DESCRIPTION OF THE TASK:
The required result is every line of the records that includes "while".

**** WORKING DATA

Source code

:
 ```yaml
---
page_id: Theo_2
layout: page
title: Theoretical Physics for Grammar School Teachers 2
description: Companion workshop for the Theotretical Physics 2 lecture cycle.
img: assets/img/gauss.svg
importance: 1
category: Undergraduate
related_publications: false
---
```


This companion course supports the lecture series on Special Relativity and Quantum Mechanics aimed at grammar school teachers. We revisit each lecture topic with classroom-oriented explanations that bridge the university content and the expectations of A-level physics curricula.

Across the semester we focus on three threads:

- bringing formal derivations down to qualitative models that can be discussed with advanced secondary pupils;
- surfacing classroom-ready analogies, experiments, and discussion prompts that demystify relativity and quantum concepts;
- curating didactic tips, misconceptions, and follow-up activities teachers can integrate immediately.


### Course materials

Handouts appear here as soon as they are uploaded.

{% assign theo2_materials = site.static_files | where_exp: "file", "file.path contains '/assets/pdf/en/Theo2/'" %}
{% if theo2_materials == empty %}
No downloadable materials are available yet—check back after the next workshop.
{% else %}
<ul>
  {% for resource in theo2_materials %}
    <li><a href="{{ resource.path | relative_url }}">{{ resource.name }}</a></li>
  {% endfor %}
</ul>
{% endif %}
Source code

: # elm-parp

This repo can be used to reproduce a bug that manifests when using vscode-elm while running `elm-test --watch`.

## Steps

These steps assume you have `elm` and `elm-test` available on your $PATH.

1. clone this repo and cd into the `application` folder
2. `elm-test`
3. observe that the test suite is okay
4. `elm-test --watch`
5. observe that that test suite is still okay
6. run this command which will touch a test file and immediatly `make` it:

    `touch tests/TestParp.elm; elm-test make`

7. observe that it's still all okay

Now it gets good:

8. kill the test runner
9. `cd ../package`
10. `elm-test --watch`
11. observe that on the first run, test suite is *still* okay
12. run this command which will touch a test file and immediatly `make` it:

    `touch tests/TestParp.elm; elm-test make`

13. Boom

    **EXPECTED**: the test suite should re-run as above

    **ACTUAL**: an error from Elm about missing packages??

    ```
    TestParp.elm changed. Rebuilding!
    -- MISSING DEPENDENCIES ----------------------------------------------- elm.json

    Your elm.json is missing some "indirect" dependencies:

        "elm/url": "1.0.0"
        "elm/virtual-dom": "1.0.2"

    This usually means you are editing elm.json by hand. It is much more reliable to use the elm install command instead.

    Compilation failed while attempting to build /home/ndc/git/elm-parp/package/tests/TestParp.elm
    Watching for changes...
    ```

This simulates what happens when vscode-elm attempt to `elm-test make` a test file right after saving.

********

RESULT:
This repo can be used to reproduce a bug that manifests when using vscode-elm while running `elm-test --watch`.
    Compilation failed while attempting to build /home/ndc/git/elm-parp/package/tests/TestParp.elm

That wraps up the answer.